'''

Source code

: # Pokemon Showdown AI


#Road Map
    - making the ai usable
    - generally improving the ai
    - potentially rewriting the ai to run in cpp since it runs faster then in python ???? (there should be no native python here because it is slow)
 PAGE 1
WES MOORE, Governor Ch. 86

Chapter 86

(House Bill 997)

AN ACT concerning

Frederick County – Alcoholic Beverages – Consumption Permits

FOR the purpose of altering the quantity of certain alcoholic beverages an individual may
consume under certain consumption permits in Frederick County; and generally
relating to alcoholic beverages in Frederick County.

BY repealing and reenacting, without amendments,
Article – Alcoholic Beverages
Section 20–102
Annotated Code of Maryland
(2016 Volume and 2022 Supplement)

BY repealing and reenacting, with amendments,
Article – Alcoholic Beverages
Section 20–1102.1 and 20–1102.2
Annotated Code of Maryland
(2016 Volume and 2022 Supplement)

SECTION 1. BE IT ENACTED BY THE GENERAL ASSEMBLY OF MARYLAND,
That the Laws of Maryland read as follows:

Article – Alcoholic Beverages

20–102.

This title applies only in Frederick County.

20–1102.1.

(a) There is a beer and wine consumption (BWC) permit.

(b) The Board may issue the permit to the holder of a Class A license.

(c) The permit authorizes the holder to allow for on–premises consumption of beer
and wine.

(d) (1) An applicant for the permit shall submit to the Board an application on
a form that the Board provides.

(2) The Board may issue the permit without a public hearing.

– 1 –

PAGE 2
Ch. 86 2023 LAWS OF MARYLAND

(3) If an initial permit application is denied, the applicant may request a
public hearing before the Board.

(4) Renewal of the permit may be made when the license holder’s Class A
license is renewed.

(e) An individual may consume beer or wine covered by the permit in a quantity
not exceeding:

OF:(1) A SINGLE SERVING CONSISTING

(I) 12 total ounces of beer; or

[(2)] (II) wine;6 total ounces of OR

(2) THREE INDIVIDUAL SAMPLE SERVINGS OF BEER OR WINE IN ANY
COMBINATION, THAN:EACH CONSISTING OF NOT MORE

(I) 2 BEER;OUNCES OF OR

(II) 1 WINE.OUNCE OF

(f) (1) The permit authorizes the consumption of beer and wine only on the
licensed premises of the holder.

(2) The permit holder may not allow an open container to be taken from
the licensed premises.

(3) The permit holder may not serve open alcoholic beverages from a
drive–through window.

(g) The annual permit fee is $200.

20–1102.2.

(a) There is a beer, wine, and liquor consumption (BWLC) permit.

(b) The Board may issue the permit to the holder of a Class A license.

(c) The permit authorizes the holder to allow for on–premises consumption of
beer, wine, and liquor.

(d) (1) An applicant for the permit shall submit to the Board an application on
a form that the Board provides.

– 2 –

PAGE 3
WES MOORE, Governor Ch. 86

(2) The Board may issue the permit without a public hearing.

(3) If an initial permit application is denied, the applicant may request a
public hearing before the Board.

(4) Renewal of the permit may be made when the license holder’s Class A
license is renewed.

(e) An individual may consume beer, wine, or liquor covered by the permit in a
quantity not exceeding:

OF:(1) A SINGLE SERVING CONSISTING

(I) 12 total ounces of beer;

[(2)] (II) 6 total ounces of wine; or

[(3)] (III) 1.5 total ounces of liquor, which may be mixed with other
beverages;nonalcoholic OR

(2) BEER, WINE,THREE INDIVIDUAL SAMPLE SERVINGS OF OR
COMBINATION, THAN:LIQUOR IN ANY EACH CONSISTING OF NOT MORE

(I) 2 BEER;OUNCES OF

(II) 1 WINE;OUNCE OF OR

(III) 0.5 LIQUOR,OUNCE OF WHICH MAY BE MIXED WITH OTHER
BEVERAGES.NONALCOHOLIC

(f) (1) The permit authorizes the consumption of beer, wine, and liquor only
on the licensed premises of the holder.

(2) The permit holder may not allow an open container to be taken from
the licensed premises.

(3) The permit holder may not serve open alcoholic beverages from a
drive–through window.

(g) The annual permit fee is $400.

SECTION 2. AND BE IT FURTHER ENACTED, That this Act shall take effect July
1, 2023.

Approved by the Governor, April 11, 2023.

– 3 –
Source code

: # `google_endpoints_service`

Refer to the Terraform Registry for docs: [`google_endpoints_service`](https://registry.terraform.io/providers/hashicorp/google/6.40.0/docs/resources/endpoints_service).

'''

Starting at the top of the listing above, repeat every line exactly until the line that contains "AN ACT concerning" has been repeated too.

Source code

: # Pokemon Showdown AI


#Road Map
    - making the ai usable
    - generally improving the ai
    - potentially rewriting the ai to run in cpp since it runs faster then in python ???? (there should be no native python here because it is slow)
 PAGE 1
WES MOORE, Governor Ch. 86

Chapter 86

(House Bill 997)

AN ACT concerning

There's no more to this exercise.